====== THE INPUT ======

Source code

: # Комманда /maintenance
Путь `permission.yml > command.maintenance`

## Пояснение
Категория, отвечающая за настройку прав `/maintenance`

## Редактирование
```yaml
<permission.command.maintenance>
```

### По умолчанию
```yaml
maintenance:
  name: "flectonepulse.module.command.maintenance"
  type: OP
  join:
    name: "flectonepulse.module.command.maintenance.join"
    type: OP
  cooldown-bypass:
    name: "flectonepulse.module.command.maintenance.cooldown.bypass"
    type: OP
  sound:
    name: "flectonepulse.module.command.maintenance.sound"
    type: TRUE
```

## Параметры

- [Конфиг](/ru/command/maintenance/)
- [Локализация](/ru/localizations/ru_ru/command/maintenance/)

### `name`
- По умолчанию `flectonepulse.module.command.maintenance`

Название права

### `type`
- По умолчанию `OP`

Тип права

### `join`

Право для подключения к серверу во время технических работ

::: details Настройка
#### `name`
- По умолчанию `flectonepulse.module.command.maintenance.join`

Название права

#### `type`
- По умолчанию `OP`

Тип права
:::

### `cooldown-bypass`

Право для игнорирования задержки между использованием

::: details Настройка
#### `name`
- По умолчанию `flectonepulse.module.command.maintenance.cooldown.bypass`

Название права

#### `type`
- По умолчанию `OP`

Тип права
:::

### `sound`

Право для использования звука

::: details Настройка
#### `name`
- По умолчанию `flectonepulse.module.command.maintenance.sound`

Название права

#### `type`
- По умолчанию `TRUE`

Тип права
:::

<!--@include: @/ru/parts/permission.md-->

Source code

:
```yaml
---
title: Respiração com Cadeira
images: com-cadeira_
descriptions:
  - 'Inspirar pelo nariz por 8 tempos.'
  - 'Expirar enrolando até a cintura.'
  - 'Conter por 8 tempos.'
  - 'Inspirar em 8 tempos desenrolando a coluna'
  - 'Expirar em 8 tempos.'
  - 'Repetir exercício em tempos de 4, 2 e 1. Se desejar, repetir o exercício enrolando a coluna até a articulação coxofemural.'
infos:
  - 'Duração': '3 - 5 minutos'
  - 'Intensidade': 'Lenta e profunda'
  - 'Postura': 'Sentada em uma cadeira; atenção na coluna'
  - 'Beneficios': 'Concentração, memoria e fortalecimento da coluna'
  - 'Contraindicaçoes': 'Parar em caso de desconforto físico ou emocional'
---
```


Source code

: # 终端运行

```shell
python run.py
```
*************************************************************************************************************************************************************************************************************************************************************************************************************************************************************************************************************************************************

======

● WHAT TO PRODUCE
Copy out the full set of entries without altering anything.

● THE COMPLETED TASK
Source code

: # Комманда /maintenance
Путь `permission.yml > command.maintenance`

## Пояснение
Категория, отвечающая за настройку прав `/maintenance`

## Редактирование
```yaml
<permission.command.maintenance>
```

### По умолчанию
```yaml
maintenance:
  name: "flectonepulse.module.command.maintenance"
  type: OP
  join:
    name: "flectonepulse.module.command.maintenance.join"
    type: OP
  cooldown-bypass:
    name: "flectonepulse.module.command.maintenance.cooldown.bypass"
    type: OP
  sound:
    name: "flectonepulse.module.command.maintenance.sound"
    type: TRUE
```

## Параметры

- [Конфиг](/ru/command/maintenance/)
- [Локализация](/ru/localizations/ru_ru/command/maintenance/)

### `name`
- По умолчанию `flectonepulse.module.command.maintenance`

Название права

### `type`
- По умолчанию `OP`

Тип права

### `join`

Право для подключения к серверу во время технических работ

::: details Настройка
#### `name`
- По умолчанию `flectonepulse.module.command.maintenance.join`

Название права

#### `type`
- По умолчанию `OP`

Тип права
:::

### `cooldown-bypass`

Право для игнорирования задержки между использованием

::: details Настройка
#### `name`
- По умолчанию `flectonepulse.module.command.maintenance.cooldown.bypass`

Название права

#### `type`
- По умолчанию `OP`

Тип права
:::

### `sound`

Право для использования звука

::: details Настройка
#### `name`
- По умолчанию `flectonepulse.module.command.maintenance.sound`

Название права

#### `type`
- По умолчанию `TRUE`

Тип права
:::

<!--@include: @/ru/parts/permission.md-->

Source code

:
```yaml
---
title: Respiração com Cadeira
images: com-cadeira_
descriptions:
  - 'Inspirar pelo nariz por 8 tempos.'
  - 'Expirar enrolando até a cintura.'
  - 'Conter por 8 tempos.'
  - 'Inspirar em 8 tempos desenrolando a coluna'
  - 'Expirar em 8 tempos.'
  - 'Repetir exercício em tempos de 4, 2 e 1. Se desejar, repetir o exercício enrolando a coluna até a articulação coxofemural.'
infos:
  - 'Duração': '3 - 5 minutos'
  - 'Intensidade': 'Lenta e profunda'
  - 'Postura': 'Sentada em uma cadeira; atenção na coluna'
  - 'Beneficios': 'Concentração, memoria e fortalecimento da coluna'
  - 'Contraindicaçoes': 'Parar em caso de desconforto físico ou emocional'
---
```


Source code

: # 终端运行

```shell
python run.py
```
*************************************************************************************************************************************************************************************************************************************************************************************************************************************************************************************************************************************************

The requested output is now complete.